“A singularidade da Índia está em podermos falar dela apenas no plural”, afirma o investigador de história e cultura indianas Shashi Tharoor.[1] Esta citação destaca tanto a diversidade como a complexidade inerentes à Índia contemporânea, à medida que a nação atravessa mudanças de proporções sísmicas.
Três ondas de missões protestantes
Embora o cristianismo na Índia seja tão antigo quanto o próprio cristianismo, as missões protestantes no país – ao longo de três séculos – podem ser classificadas, grosso modo, em três ondas:[2]
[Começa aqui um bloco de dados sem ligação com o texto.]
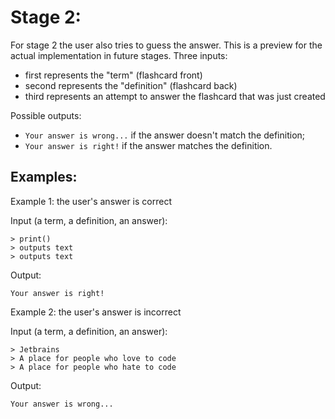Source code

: # Stage 2:

For stage 2 the user also tries to guess the answer.
This is a preview for the actual implementation in future stages. 
Three inputs:

- first represents the "term" (flashcard front)
- second represents the "definition" (flashcard back)
- third represents an attempt to answer the flashcard that was just created

Possible outputs:

- `Your answer is wrong...` if the answer doesn't match the definition;
- `Your answer is right!` if the answer matches the definition.


## Examples:

Example 1: the user's answer is correct

Input (a term, a definition, an answer):

```
> print()
> outputs text
> outputs text
```

Output:

```
Your answer is right!
```

Example 2: the user's answer is incorrect

Input (a term, a definition, an answer):

```
> Jetbrains
> A place for people who love to code
> A place for people who hate to code
```

Output:

```
Your answer is wrong...
```
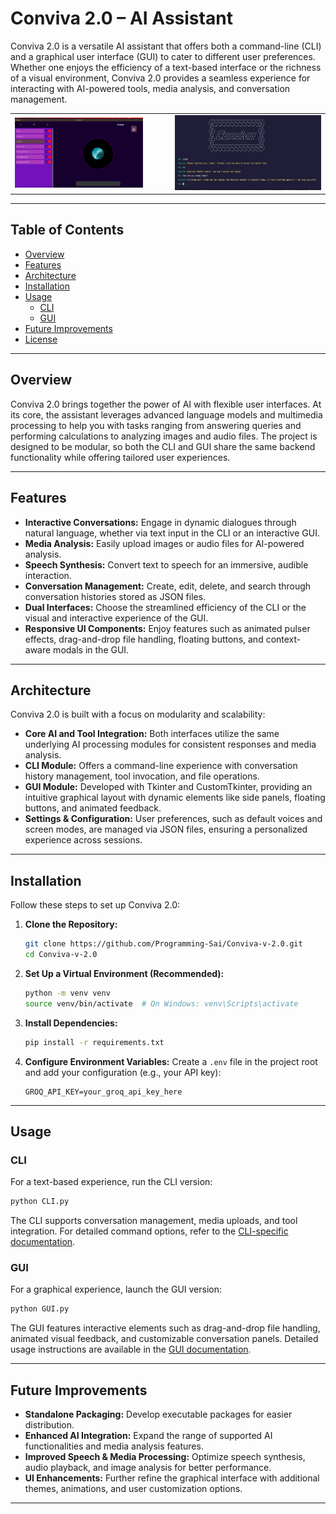# Conviva 2.0 – AI Assistant

Conviva 2.0 is a versatile AI assistant that offers both a command-line (CLI) and a graphical user interface (GUI) to cater to different user preferences. Whether one enjoys the efficiency of a text-based interface or the richness of a visual environment, Conviva 2.0 provides a seamless experience for interacting with AI-powered tools, media analysis, and conversation management.

|                                  |                                   |
| -------------------------------- | --------------------------------- |
| <img src="gui.png" width="85%"/> | <img src="cli.png" width="100%"/> |

---

## Table of Contents

- [Overview](#overview)
- [Features](#features)
- [Architecture](#architecture)
- [Installation](#installation)
- [Usage](#usage)
  - [CLI](#cli)
  - [GUI](#gui)
- [Future Improvements](#future-improvements)
- [License](#license)

---

## Overview

Conviva 2.0 brings together the power of AI with flexible user interfaces. At its core, the assistant leverages advanced language models and multimedia processing to help you with tasks ranging from answering queries and performing calculations to analyzing images and audio files. The project is designed to be modular, so both the CLI and GUI share the same backend functionality while offering tailored user experiences.

---

## Features

- **Interactive Conversations:** Engage in dynamic dialogues through natural language, whether via text input in the CLI or an interactive GUI.
- **Media Analysis:** Easily upload images or audio files for AI-powered analysis.
- **Speech Synthesis:** Convert text to speech for an immersive, audible interaction.
- **Conversation Management:** Create, edit, delete, and search through conversation histories stored as JSON files.
- **Dual Interfaces:** Choose the streamlined efficiency of the CLI or the visual and interactive experience of the GUI.
- **Responsive UI Components:** Enjoy features such as animated pulser effects, drag-and-drop file handling, floating buttons, and context-aware modals in the GUI.

---

## Architecture

Conviva 2.0 is built with a focus on modularity and scalability:

- **Core AI and Tool Integration:** Both interfaces utilize the same underlying AI processing modules for consistent responses and media analysis.
- **CLI Module:** Offers a command-line experience with conversation history management, tool invocation, and file operations.
- **GUI Module:** Developed with Tkinter and CustomTkinter, providing an intuitive graphical layout with dynamic elements like side panels, floating buttons, and animated feedback.
- **Settings & Configuration:** User preferences, such as default voices and screen modes, are managed via JSON files, ensuring a personalized experience across sessions.

---

## Installation

Follow these steps to set up Conviva 2.0:

1. **Clone the Repository:**

   ```bash
   git clone https://github.com/Programming-Sai/Conviva-v-2.0.git
   cd Conviva-v-2.0
   ```

2. **Set Up a Virtual Environment (Recommended):**

   ```bash
   python -m venv venv
   source venv/bin/activate  # On Windows: venv\Scripts\activate
   ```

3. **Install Dependencies:**

   ```bash
   pip install -r requirements.txt
   ```

4. **Configure Environment Variables:**
   Create a `.env` file in the project root and add your configuration (e.g., your API key):
   ```env
   GROQ_API_KEY=your_groq_api_key_here
   ```

---

## Usage

### CLI

For a text-based experience, run the CLI version:

```bash
python CLI.py
```

The CLI supports conversation management, media uploads, and tool integration. For detailed command options, refer to the [CLI-specific documentation](https://github.com/Programming-Sai/Conviva-v-2.0/blob/cli/README.md).

### GUI

For a graphical experience, launch the GUI version:

```bash
python GUI.py
```

The GUI features interactive elements such as drag-and-drop file handling, animated visual feedback, and customizable conversation panels. Detailed usage instructions are available in the [GUI documentation](https://github.com/Programming-Sai/Conviva-v-2.0/blob/gui/README.md).

---

## Future Improvements

- **Standalone Packaging:** Develop executable packages for easier distribution.
- **Enhanced AI Integration:** Expand the range of supported AI functionalities and media analysis features.
- **Improved Speech & Media Processing:** Optimize speech synthesis, audio playback, and image analysis for better performance.
- **UI Enhancements:** Further refine the graphical interface with additional themes, animations, and user customization options.

---
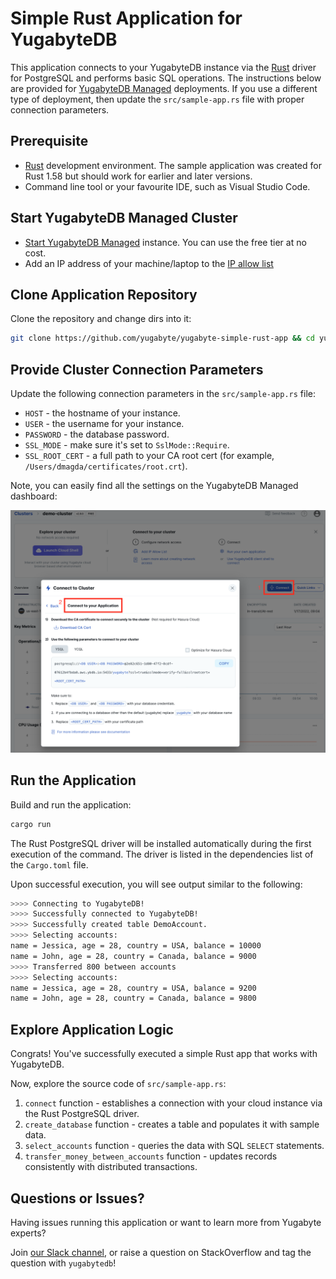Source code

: # Simple Rust Application for YugabyteDB

This application connects to your YugabyteDB instance via the 
[Rust](https://github.com/sfackler/rust-postgres) driver for PostgreSQL and performs basic SQL operations. The instructions below are provided for [YugabyteDB Managed](https://cloud.yugabyte.com/) deployments. 
If you use a different type of deployment, then update the `src/sample-app.rs` file with proper connection parameters.

## Prerequisite

* [Rust](https://www.rust-lang.org/tools/install) development environment. The sample application was created for Rust 1.58 but should work for earlier and later versions.
* Command line tool or your favourite IDE, such as Visual Studio Code.

## Start YugabyteDB Managed Cluster

* [Start YugabyteDB Managed](https://docs.yugabyte.com/latest/yugabyte-cloud/cloud-quickstart/qs-add/) instance. You can use
the free tier at no cost.
* Add an IP address of your machine/laptop to the [IP allow list](https://docs.yugabyte.com/latest/yugabyte-cloud/cloud-secure-clusters/add-connections/#manage-ip-allow-lists)

## Clone Application Repository

Clone the repository and change dirs into it:

```bash
git clone https://github.com/yugabyte/yugabyte-simple-rust-app && cd yugabyte-simple-rust-app
```

## Provide Cluster Connection Parameters

Update the following connection parameters in the `src/sample-app.rs` file:
* `HOST` - the hostname of your instance.
* `USER` - the username for your instance.
* `PASSWORD` - the database password.
* `SSL_MODE`  - make sure it's set to `SslMode::Require`.
* `SSL_ROOT_CERT` - a full path to your CA root cert (for example, `/Users/dmagda/certificates/root.crt`). 

Note, you can easily find all the settings on the YugabyteDB Managed dashboard:

![image](resources/cloud_app_settings.png)

## Run the Application
 
Build and run the application:
```bash
cargo run
```

The Rust PostgreSQL driver will be installed automatically during the first execution of the command. The driver is listed in the dependencies list of the `Cargo.toml` file.

Upon successful execution, you will see output similar to the following:

```bash
>>>> Connecting to YugabyteDB!
>>>> Successfully connected to YugabyteDB!
>>>> Successfully created table DemoAccount.
>>>> Selecting accounts:
name = Jessica, age = 28, country = USA, balance = 10000
name = John, age = 28, country = Canada, balance = 9000
>>>> Transferred 800 between accounts
>>>> Selecting accounts:
name = Jessica, age = 28, country = USA, balance = 9200
name = John, age = 28, country = Canada, balance = 9800
```

## Explore Application Logic

Congrats! You've successfully executed a simple Rust app that works with YugabyteDB.

Now, explore the source code of `src/sample-app.rs`:
1. `connect` function - establishes a connection with your cloud instance via the Rust PostgreSQL driver.
2. `create_database` function - creates a table and populates it with sample data.
3. `select_accounts` function - queries the data with SQL `SELECT` statements.
4. `transfer_money_between_accounts` function - updates records consistently with distributed transactions.

## Questions or Issues?

Having issues running this application or want to learn more from Yugabyte experts?

Join [our Slack channel](https://communityinviter.com/apps/yugabyte-db/register),
or raise a question on StackOverflow and tag the question with `yugabytedb`!

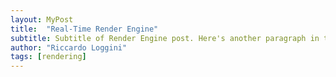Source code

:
 ```yaml
---
layout: MyPost
title:  "Real-Time Render Engine"
subtitle: Subtitle of Render Engine post. Here's another paragraph in the excerpt.
author: "Riccardo Loggini"
tags: [rendering]
---
```


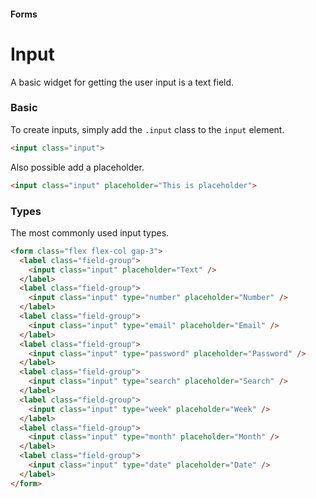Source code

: #### Forms

# Input

A basic widget for getting the user input is a text field.

### Basic

To create inputs, simply add the `.input` class to the `input` element.

``` html
<input class="input">
```

Also possible add a placeholder.

``` html
<input class="input" placeholder="This is placeholder">
```

### Types

The most commonly used input types.

``` html
<form class="flex flex-col gap-3">
  <label class="field-group">
    <input class="input" placeholder="Text" />
  </label>
  <label class="field-group">
    <input class="input" type="number" placeholder="Number" />
  </label>
  <label class="field-group">
    <input class="input" type="email" placeholder="Email" />
  </label>
  <label class="field-group">
    <input class="input" type="password" placeholder="Password" />
  </label>
  <label class="field-group">
    <input class="input" type="search" placeholder="Search" />
  </label>
  <label class="field-group">
    <input class="input" type="week" placeholder="Week" />
  </label>
  <label class="field-group">
    <input class="input" type="month" placeholder="Month" />
  </label>
  <label class="field-group">
    <input class="input" type="date" placeholder="Date" />
  </label>
</form>
```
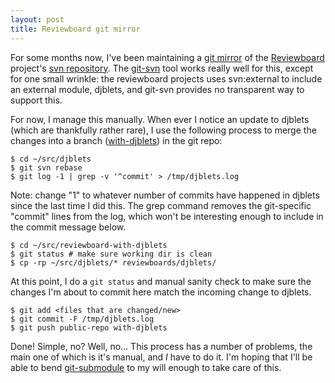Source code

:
 ```yaml
---
layout: post
title: Reviewboard git mirror
---
```


For some months now, I've been maintaining a [git mirror][1] of the [Reviewboard][2] project's [svn repository][3]. The [git-svn][4] tool works really well for this, except for one small wrinkle: the reviewboard projects uses svn:external to include an external module, djblets, and git-svn provides no transparent way to support this.

For now, I manage this manually. When ever I notice an update to djblets (which are thankfully rather rare), I use the following process to merge the changes into a branch ([with-djblets][5]) in the git repo:

    $ cd ~/src/djblets
    $ git svn rebase
    $ git log -1 | grep -v '^commit' > /tmp/djblets.log

Note: change "1" to whatever number of commits have happened in djblets since the last time I did this. The grep command removes the git-specific "commit" lines from the log, which won't be interesting enough to include in the commit message below.

    $ cd ~/src/reviewboard-with-djblets
    $ git status # make sure working dir is clean
    $ cp -rp ~/src/djblets/* reviewboards/djblets/

At this point, I do a `git status` and manual sanity check to make sure the changes I'm about to commit here match the incoming change to djblets.

    $ git add <files that are changed/new>
    $ git commit -F /tmp/djblets.log
    $ git push public-repo with-djblets

Done! Simple, no? Well, no... This process has a number of problems, the main one of which is it's manual, and *I* have to do it. I'm hoping that I'll be able to bend [git-submodule][6] to my will enough to take care of this.

[1]: http://git.mojain.com/w/mirrors/reviewboard.git
[2]: http://code.google.com/p/reviewboard/
[3]: http://reviewboard.googlecode.com/svn/
[4]: http://www.kernel.org/pub/software/scm/git/docs/git-svn.html
[5]: http://git.mojain.com/w/mirrors/reviewboard.git?a=shortlog;h=with-djblets
[6]: http://www.kernel.org/pub/software/scm/git/docs/git-submodule.html
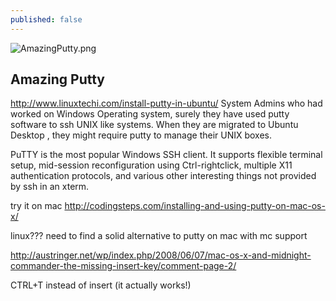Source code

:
 ```yaml
---
published: false
---
```








![AmazingPutty.png]({{site.baseurl}}/_drafts/AmazingPutty.png)
## Amazing Putty


http://www.linuxtechi.com/install-putty-in-ubuntu/
System Admins who had worked on Windows Operating system, surely they have used putty software to ssh UNIX like systems. When they are migrated to Ubuntu Desktop , they might require putty to manage their UNIX boxes.

PuTTY is the most popular Windows SSH client. It supports flexible terminal setup, mid-session reconfiguration using Ctrl-rightclick, multiple X11 authentication protocols, and various other interesting things not provided by ssh in an xterm.

try it on mac
http://codingsteps.com/installing-and-using-putty-on-mac-os-x/

linux???
need to find a solid alternative to putty on mac
with mc support

http://austringer.net/wp/index.php/2008/06/07/mac-os-x-and-midnight-commander-the-missing-insert-key/comment-page-2/

CTRL+T instead of insert (it actually works!)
- A era transcultural estrangeira durante o período colonial (1706 a 1946);
- A era transcultural indiana na época da pós-independência (1947 a 1990);
- A era indígena [3] na Índia pós-liberalização (1991 em diante).
A primeira onda
A primeira onda teve início com a chegada do primeiro missionário protestante, Bartholomew Zieganbalg, em 1706 a Tamil Nadu, no Sul da Índia. Nos 250 anos que se seguiram, e embora estando ainda sob domínio colonial, o país recebeu uma afluência constante de missionários de várias partes da Europa e dos Estados Unidos. O declínio desta onda começou nas décadas iniciais do século XX e perdeu o fôlego até à década de 1950. Embora missões fosse algo considerado unidirecional em grande medida – do Ocidente para o resto do mundo – durante este período, estudos recentes demonstram que os indianos também tiveram um papel fundamental e catalítico na disseminação rápida do evangelho.
A segunda onda
Após a independência em 1947, a resistência à presença de missionários estrangeiros deu origem a uma retirada faseada nas décadas de 1950 e 1960. Embora muitos se indagassem sobre o que aconteceria ao cristianismo na Índia (uma preocupação semelhante com a que originara da China após a subida de Mao ao poder), surgiu uma nova onda de movimentos missionários transculturais indianos, em particular desde a década de 1960, no Sul e Nordeste do país; o foco específico era levar o evangelho às regiões não alcançadas do Norte e Centro da Índia, especialmente aos Adivasis.[4] Esta onda começou a esmorecer a partir de 1990, à medida que a Índia viveu mudanças cataclísmicas durante essa década.
Embora o impacto desta vaga tenha sido significativo, também houve limitações sérias:
- Missões era algo confinado principalmente aos contextos tribal e rural, resultando em uma negligência grave dos centros urbanos;
- O foco excessivo nos “números” levou à falta de discipulado e ao abandono verificado entre os novos crentes.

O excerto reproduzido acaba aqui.